• _PROBLEM_:
Scan the material below, then work out how many of its lines contain the word "následující"; reply with that number only.

• _RECORDS SUPPLIED_:

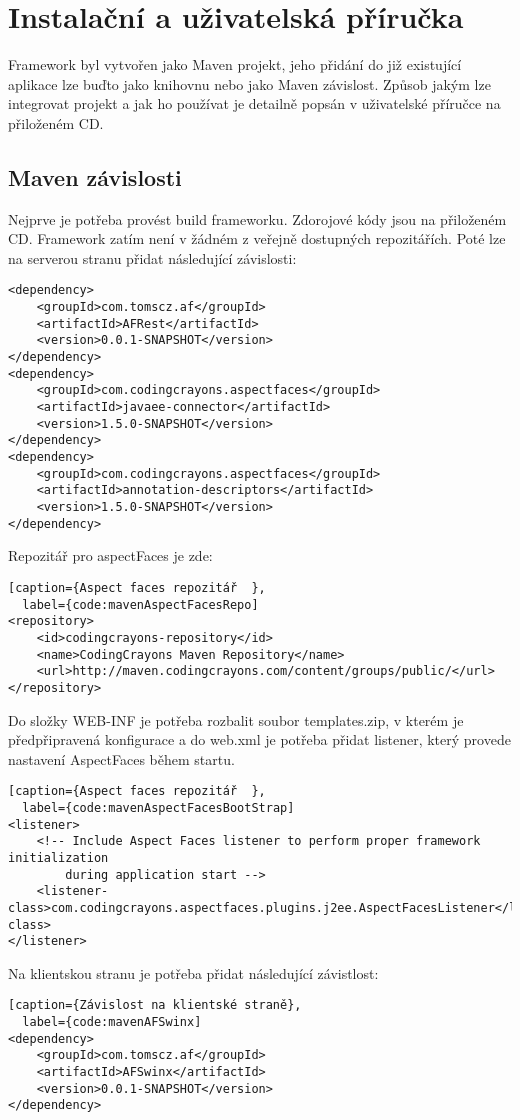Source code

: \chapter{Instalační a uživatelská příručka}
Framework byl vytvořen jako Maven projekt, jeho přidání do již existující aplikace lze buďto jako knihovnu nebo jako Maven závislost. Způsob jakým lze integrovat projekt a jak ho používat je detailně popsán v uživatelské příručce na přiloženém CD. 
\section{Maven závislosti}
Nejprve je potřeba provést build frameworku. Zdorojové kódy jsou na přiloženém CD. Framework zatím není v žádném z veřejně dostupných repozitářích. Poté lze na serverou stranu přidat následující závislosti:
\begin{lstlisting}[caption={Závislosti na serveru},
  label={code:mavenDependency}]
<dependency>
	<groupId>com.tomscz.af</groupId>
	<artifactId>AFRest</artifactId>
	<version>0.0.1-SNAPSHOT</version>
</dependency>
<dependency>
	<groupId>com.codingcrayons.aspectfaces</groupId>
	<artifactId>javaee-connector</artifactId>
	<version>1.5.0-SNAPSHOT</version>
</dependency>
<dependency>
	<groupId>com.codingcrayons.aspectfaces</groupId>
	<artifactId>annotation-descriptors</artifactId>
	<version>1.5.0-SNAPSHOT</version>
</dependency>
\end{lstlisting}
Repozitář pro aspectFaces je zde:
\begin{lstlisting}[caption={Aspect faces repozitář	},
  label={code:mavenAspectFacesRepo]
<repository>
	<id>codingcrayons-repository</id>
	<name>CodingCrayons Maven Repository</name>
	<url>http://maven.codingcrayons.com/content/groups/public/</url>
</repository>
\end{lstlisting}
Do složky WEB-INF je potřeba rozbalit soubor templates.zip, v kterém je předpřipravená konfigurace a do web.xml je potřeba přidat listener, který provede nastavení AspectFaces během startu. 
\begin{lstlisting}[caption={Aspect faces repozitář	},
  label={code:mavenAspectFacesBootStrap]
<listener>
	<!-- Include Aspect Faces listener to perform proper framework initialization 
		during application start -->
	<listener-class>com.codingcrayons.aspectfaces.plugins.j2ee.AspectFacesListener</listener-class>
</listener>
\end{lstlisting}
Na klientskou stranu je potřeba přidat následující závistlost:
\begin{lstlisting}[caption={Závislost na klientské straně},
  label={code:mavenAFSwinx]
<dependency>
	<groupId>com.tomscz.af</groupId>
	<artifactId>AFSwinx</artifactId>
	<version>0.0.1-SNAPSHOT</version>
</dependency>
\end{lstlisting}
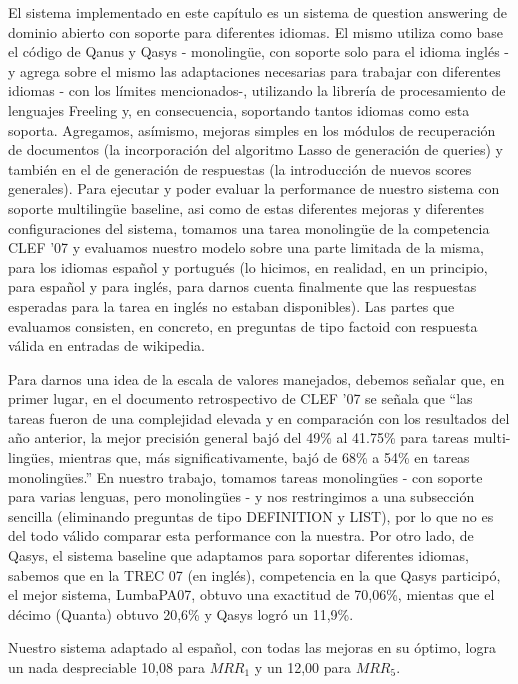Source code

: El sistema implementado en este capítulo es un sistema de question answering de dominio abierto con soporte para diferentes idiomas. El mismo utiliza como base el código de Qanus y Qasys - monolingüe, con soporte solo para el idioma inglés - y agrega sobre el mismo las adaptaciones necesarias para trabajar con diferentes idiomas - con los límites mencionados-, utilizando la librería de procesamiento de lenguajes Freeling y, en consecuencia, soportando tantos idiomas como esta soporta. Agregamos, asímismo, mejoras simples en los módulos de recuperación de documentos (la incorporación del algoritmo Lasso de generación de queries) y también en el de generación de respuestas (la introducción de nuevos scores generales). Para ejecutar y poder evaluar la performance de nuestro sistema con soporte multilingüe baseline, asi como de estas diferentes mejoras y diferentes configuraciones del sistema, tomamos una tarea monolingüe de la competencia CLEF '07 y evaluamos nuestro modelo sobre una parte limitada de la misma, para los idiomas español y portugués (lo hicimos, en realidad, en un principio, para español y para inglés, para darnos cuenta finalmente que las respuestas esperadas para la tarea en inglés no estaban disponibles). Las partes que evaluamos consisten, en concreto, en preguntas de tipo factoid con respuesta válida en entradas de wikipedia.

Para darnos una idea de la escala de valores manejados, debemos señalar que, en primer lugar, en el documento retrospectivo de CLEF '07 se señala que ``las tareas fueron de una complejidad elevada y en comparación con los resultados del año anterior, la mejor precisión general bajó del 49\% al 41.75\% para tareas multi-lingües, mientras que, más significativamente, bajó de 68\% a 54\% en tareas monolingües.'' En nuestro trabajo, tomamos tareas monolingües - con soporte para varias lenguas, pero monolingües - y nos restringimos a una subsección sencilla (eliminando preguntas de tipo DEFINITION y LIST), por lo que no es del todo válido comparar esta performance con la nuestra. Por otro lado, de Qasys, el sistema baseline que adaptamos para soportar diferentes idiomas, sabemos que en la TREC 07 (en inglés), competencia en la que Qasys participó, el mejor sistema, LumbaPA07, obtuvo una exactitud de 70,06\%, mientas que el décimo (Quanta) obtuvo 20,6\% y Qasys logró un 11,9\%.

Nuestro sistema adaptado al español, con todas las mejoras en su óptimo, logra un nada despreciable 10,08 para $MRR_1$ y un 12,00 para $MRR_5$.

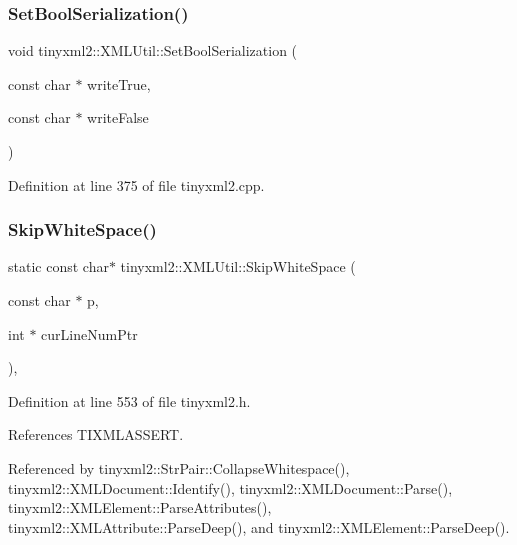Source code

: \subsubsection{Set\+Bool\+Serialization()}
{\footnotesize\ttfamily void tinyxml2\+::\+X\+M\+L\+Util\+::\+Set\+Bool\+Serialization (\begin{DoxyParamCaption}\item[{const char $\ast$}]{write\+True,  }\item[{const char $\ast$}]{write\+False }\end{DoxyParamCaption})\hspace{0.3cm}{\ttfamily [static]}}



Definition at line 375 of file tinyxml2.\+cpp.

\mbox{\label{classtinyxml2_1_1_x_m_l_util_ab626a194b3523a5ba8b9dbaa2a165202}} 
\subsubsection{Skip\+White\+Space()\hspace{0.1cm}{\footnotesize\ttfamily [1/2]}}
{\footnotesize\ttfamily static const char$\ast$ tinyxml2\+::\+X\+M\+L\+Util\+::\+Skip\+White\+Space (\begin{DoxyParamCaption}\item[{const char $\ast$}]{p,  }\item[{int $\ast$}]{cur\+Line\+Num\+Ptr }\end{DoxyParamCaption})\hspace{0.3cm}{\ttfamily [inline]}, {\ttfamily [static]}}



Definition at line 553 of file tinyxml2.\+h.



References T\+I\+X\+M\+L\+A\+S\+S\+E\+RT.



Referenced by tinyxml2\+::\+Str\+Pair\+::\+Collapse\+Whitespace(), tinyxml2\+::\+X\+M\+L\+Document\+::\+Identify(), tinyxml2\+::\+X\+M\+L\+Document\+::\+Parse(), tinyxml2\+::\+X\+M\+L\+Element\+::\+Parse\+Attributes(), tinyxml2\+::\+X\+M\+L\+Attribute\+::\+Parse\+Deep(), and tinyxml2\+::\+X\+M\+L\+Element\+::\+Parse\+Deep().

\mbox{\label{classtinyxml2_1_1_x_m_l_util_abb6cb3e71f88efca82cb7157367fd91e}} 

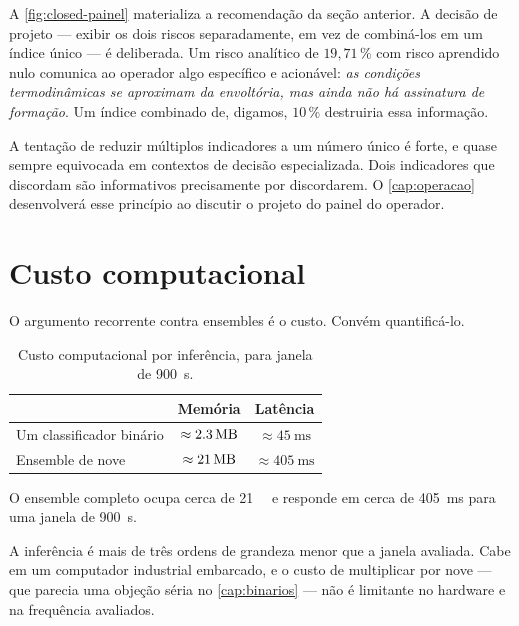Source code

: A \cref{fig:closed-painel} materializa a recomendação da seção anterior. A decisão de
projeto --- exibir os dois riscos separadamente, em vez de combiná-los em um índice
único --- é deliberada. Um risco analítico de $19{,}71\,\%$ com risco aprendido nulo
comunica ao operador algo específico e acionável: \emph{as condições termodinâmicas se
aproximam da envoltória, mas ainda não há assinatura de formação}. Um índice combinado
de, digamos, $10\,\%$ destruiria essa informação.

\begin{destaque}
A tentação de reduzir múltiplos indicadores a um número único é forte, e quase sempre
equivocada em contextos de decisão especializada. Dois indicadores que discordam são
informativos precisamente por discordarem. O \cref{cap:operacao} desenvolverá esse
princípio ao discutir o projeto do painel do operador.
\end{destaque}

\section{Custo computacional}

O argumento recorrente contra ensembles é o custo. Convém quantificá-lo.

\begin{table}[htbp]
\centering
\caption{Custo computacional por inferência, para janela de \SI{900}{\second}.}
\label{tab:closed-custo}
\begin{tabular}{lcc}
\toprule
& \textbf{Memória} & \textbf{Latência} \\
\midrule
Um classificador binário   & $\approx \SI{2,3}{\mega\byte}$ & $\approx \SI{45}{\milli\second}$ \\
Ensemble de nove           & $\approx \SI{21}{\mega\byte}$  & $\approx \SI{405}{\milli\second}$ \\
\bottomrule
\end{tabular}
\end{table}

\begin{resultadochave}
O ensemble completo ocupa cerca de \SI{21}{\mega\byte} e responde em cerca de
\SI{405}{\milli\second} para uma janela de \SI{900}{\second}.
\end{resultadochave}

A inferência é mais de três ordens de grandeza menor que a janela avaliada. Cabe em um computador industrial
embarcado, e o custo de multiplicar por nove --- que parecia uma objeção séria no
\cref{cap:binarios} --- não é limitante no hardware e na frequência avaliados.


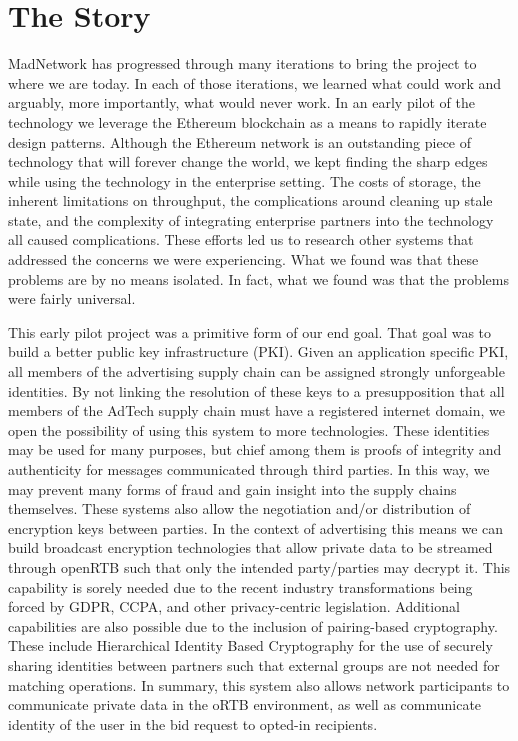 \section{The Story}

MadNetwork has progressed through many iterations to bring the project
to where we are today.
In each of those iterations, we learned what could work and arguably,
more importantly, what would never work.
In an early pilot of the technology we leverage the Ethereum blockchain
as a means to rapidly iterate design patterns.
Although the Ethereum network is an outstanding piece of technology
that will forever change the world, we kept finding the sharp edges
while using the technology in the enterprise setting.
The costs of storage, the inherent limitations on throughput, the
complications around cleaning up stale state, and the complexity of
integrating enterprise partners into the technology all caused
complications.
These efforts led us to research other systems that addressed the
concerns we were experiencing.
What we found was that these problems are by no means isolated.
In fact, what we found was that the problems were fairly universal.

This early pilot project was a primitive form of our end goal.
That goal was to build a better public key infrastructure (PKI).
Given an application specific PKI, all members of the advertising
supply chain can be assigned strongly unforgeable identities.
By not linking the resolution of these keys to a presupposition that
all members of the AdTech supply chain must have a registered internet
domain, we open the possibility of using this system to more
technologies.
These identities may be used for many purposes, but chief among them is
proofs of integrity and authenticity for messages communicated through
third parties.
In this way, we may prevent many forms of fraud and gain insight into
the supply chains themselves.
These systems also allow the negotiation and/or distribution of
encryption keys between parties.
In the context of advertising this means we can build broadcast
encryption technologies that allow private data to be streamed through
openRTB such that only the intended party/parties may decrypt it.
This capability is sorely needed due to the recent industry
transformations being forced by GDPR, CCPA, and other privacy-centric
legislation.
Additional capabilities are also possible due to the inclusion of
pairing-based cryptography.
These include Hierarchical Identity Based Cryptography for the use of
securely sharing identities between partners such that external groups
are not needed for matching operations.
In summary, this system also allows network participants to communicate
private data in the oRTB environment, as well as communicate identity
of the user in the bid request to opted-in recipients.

• _EXPECTED ANSWER_:
2